Activity: Return the entries exactly. Images are not part of the copy.

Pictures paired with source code
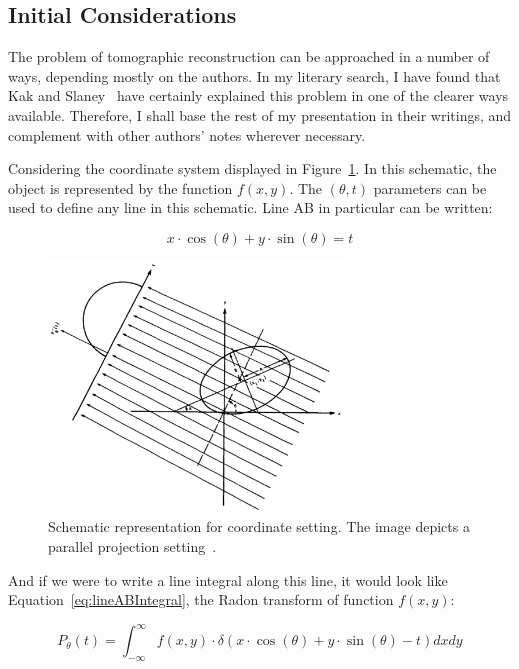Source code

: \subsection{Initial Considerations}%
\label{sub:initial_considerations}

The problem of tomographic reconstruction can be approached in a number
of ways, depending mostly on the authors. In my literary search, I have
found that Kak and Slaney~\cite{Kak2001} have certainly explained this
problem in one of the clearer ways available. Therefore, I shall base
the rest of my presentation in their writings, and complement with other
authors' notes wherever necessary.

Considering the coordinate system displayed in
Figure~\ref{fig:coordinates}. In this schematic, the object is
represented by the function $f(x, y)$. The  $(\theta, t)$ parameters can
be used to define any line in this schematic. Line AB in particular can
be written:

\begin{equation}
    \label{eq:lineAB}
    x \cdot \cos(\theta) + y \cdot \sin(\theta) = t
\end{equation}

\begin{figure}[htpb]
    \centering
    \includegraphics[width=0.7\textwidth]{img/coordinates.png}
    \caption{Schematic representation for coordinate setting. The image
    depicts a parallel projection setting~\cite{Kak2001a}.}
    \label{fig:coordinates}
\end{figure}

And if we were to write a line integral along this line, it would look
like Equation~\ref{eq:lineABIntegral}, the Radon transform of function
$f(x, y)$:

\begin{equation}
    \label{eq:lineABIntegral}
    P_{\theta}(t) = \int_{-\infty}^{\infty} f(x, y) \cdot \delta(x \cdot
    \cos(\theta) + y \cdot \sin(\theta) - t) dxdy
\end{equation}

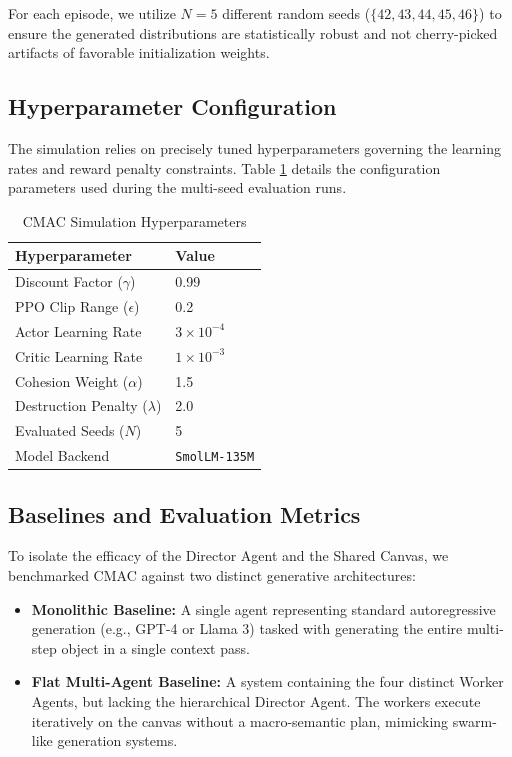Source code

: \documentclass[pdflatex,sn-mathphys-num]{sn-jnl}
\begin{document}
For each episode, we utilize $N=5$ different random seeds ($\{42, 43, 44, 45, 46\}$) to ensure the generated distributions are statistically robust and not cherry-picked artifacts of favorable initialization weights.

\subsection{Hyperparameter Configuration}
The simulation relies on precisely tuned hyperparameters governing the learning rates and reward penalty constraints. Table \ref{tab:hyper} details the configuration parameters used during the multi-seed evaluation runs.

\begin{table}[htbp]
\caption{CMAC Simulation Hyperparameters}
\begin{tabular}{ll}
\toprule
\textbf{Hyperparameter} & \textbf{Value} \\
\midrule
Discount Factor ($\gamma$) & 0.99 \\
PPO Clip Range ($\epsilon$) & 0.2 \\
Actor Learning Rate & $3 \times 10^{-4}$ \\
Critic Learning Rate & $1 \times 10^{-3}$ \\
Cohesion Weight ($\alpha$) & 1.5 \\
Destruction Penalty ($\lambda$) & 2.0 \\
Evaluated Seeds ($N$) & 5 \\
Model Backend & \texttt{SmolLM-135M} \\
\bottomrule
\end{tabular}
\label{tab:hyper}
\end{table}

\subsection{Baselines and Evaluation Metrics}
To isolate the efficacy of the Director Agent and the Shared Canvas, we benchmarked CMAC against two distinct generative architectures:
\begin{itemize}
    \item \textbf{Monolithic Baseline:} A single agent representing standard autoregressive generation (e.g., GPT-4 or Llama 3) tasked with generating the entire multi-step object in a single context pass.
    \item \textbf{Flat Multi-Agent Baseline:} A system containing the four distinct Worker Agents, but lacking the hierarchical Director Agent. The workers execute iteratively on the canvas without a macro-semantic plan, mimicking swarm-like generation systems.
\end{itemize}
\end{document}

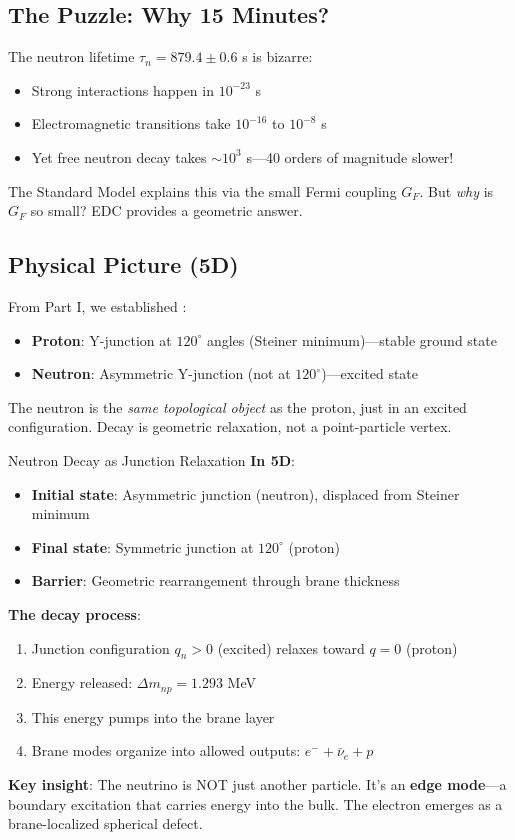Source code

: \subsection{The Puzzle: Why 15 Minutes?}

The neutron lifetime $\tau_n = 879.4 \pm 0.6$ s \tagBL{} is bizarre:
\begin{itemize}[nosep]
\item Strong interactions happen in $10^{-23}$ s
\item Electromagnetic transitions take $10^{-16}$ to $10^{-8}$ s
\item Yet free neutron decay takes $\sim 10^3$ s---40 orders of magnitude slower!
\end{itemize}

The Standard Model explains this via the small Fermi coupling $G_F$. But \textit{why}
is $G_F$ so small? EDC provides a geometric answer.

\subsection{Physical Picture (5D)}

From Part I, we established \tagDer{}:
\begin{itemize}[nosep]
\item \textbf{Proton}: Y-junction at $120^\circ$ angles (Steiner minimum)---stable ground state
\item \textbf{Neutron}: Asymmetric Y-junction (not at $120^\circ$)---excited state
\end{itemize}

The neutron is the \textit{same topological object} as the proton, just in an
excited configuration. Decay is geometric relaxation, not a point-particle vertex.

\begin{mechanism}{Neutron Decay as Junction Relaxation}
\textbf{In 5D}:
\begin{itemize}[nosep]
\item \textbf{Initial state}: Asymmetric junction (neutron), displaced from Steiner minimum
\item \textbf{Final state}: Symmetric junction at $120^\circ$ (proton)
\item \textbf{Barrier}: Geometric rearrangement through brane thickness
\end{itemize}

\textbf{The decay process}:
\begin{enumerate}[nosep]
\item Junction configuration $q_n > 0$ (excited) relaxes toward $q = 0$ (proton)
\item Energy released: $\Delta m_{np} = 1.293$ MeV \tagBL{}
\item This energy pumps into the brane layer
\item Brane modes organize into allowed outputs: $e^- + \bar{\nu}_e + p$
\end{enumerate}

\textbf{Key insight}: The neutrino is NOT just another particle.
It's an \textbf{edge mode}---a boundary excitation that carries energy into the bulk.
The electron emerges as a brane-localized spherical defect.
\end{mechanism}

Written response:
Source code

: \subsection{Initial Considerations}%
\label{sub:initial_considerations}

The problem of tomographic reconstruction can be approached in a number
of ways, depending mostly on the authors. In my literary search, I have
found that Kak and Slaney~\cite{Kak2001} have certainly explained this
problem in one of the clearer ways available. Therefore, I shall base
the rest of my presentation in their writings, and complement with other
authors' notes wherever necessary.

Considering the coordinate system displayed in
Figure~\ref{fig:coordinates}. In this schematic, the object is
represented by the function $f(x, y)$. The  $(\theta, t)$ parameters can
be used to define any line in this schematic. Line AB in particular can
be written:

\begin{equation}
    \label{eq:lineAB}
    x \cdot \cos(\theta) + y \cdot \sin(\theta) = t
\end{equation}

\begin{figure}[htpb]
    \centering
    \includegraphics[width=0.7\textwidth]{img/coordinates.png}
    \caption{Schematic representation for coordinate setting. The image
    depicts a parallel projection setting~\cite{Kak2001a}.}
    \label{fig:coordinates}
\end{figure}

And if we were to write a line integral along this line, it would look
like Equation~\ref{eq:lineABIntegral}, the Radon transform of function
$f(x, y)$:

\begin{equation}
    \label{eq:lineABIntegral}
    P_{\theta}(t) = \int_{-\infty}^{\infty} f(x, y) \cdot \delta(x \cdot
    \cos(\theta) + y \cdot \sin(\theta) - t) dxdy
\end{equation}

Source code

: \documentclass[pdflatex,sn-mathphys-num]{sn-jnl}
\begin{document}
For each episode, we utilize $N=5$ different random seeds ($\{42, 43, 44, 45, 46\}$) to ensure the generated distributions are statistically robust and not cherry-picked artifacts of favorable initialization weights.

\subsection{Hyperparameter Configuration}
The simulation relies on precisely tuned hyperparameters governing the learning rates and reward penalty constraints. Table \ref{tab:hyper} details the configuration parameters used during the multi-seed evaluation runs.

\begin{table}[htbp]
\caption{CMAC Simulation Hyperparameters}
\begin{tabular}{ll}
\toprule
\textbf{Hyperparameter} & \textbf{Value} \\
\midrule
Discount Factor ($\gamma$) & 0.99 \\
PPO Clip Range ($\epsilon$) & 0.2 \\
Actor Learning Rate & $3 \times 10^{-4}$ \\
Critic Learning Rate & $1 \times 10^{-3}$ \\
Cohesion Weight ($\alpha$) & 1.5 \\
Destruction Penalty ($\lambda$) & 2.0 \\
Evaluated Seeds ($N$) & 5 \\
Model Backend & \texttt{SmolLM-135M} \\
\bottomrule
\end{tabular}
\label{tab:hyper}
\end{table}

\subsection{Baselines and Evaluation Metrics}
To isolate the efficacy of the Director Agent and the Shared Canvas, we benchmarked CMAC against two distinct generative architectures:
\begin{itemize}
    \item \textbf{Monolithic Baseline:} A single agent representing standard autoregressive generation (e.g., GPT-4 or Llama 3) tasked with generating the entire multi-step object in a single context pass.
    \item \textbf{Flat Multi-Agent Baseline:} A system containing the four distinct Worker Agents, but lacking the hierarchical Director Agent. The workers execute iteratively on the canvas without a macro-semantic plan, mimicking swarm-like generation systems.
\end{itemize}
\end{document}

Source code

: \subsection{The Puzzle: Why 15 Minutes?}

The neutron lifetime $\tau_n = 879.4 \pm 0.6$ s \tagBL{} is bizarre:
\begin{itemize}[nosep]
\item Strong interactions happen in $10^{-23}$ s
\item Electromagnetic transitions take $10^{-16}$ to $10^{-8}$ s
\item Yet free neutron decay takes $\sim 10^3$ s---40 orders of magnitude slower!
\end{itemize}

The Standard Model explains this via the small Fermi coupling $G_F$. But \textit{why}
is $G_F$ so small? EDC provides a geometric answer.

\subsection{Physical Picture (5D)}

From Part I, we established \tagDer{}:
\begin{itemize}[nosep]
\item \textbf{Proton}: Y-junction at $120^\circ$ angles (Steiner minimum)---stable ground state
\item \textbf{Neutron}: Asymmetric Y-junction (not at $120^\circ$)---excited state
\end{itemize}

The neutron is the \textit{same topological object} as the proton, just in an
excited configuration. Decay is geometric relaxation, not a point-particle vertex.

\begin{mechanism}{Neutron Decay as Junction Relaxation}
\textbf{In 5D}:
\begin{itemize}[nosep]
\item \textbf{Initial state}: Asymmetric junction (neutron), displaced from Steiner minimum
\item \textbf{Final state}: Symmetric junction at $120^\circ$ (proton)
\item \textbf{Barrier}: Geometric rearrangement through brane thickness
\end{itemize}

\textbf{The decay process}:
\begin{enumerate}[nosep]
\item Junction configuration $q_n > 0$ (excited) relaxes toward $q = 0$ (proton)
\item Energy released: $\Delta m_{np} = 1.293$ MeV \tagBL{}
\item This energy pumps into the brane layer
\item Brane modes organize into allowed outputs: $e^- + \bar{\nu}_e + p$
\end{enumerate}

\textbf{Key insight}: The neutrino is NOT just another particle.
It's an \textbf{edge mode}---a boundary excitation that carries energy into the bulk.
The electron emerges as a brane-localized spherical defect.
\end{mechanism}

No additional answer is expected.